> TASK GOAL
Show, in full, each line of the data that contains "interfaces".

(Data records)
•••••

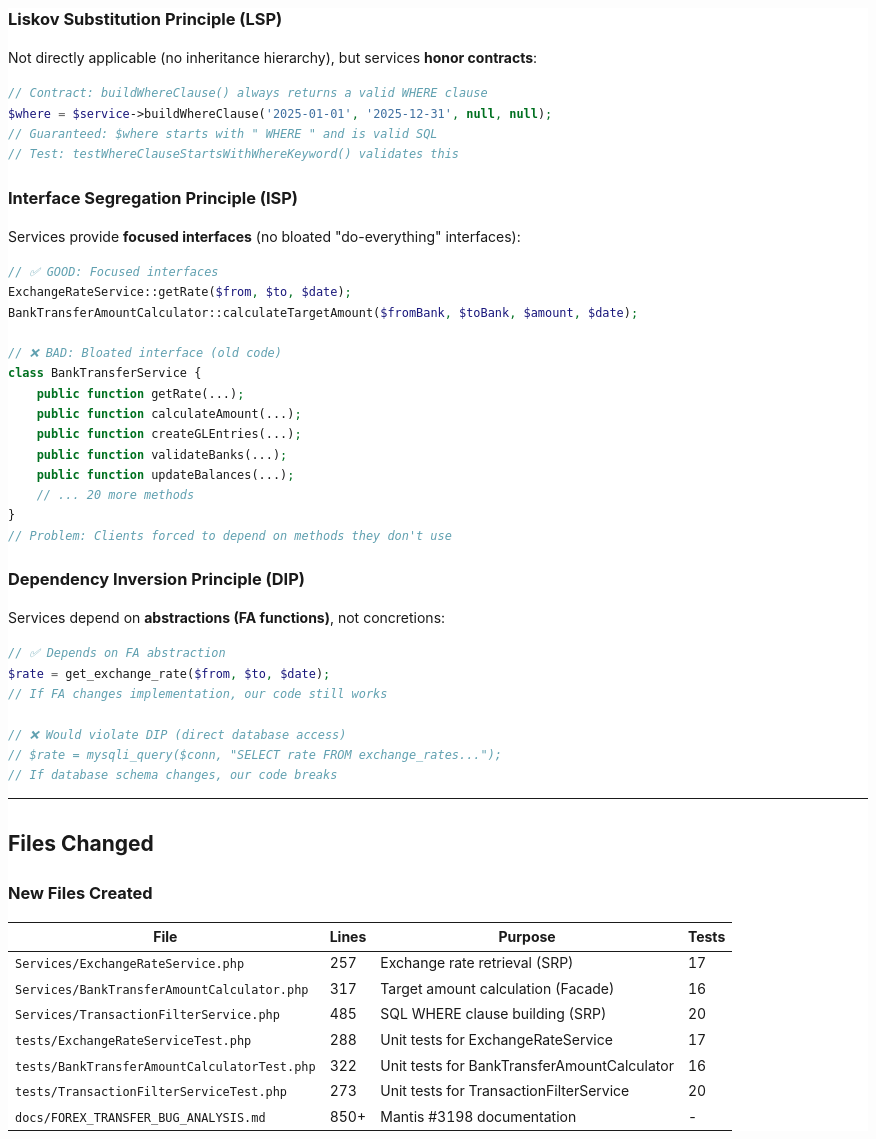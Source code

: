 ### Liskov Substitution Principle (LSP)

Not directly applicable (no inheritance hierarchy), but services **honor contracts**:

```php
// Contract: buildWhereClause() always returns a valid WHERE clause
$where = $service->buildWhereClause('2025-01-01', '2025-12-31', null, null);
// Guaranteed: $where starts with " WHERE " and is valid SQL
// Test: testWhereClauseStartsWithWhereKeyword() validates this
```

### Interface Segregation Principle (ISP)

Services provide **focused interfaces** (no bloated "do-everything" interfaces):

```php
// ✅ GOOD: Focused interfaces
ExchangeRateService::getRate($from, $to, $date);
BankTransferAmountCalculator::calculateTargetAmount($fromBank, $toBank, $amount, $date);

// ❌ BAD: Bloated interface (old code)
class BankTransferService {
    public function getRate(...);
    public function calculateAmount(...);
    public function createGLEntries(...);
    public function validateBanks(...);
    public function updateBalances(...);
    // ... 20 more methods
}
// Problem: Clients forced to depend on methods they don't use
```

### Dependency Inversion Principle (DIP)

Services depend on **abstractions (FA functions)**, not concretions:

```php
// ✅ Depends on FA abstraction
$rate = get_exchange_rate($from, $to, $date);
// If FA changes implementation, our code still works

// ❌ Would violate DIP (direct database access)
// $rate = mysqli_query($conn, "SELECT rate FROM exchange_rates...");
// If database schema changes, our code breaks
```

---

## Files Changed

### New Files Created

| File | Lines | Purpose | Tests |
|------|-------|---------|-------|
| `Services/ExchangeRateService.php` | 257 | Exchange rate retrieval (SRP) | 17 |
| `Services/BankTransferAmountCalculator.php` | 317 | Target amount calculation (Facade) | 16 |
| `Services/TransactionFilterService.php` | 485 | SQL WHERE clause building (SRP) | 20 |
| `tests/ExchangeRateServiceTest.php` | 288 | Unit tests for ExchangeRateService | 17 |
| `tests/BankTransferAmountCalculatorTest.php` | 322 | Unit tests for BankTransferAmountCalculator | 16 |
| `tests/TransactionFilterServiceTest.php` | 273 | Unit tests for TransactionFilterService | 20 |
| `docs/FOREX_TRANSFER_BUG_ANALYSIS.md` | 850+ | Mantis #3198 documentation | - |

•••••

> ANSWER SPACE
Services provide **focused interfaces** (no bloated "do-everything" interfaces):
// ✅ GOOD: Focused interfaces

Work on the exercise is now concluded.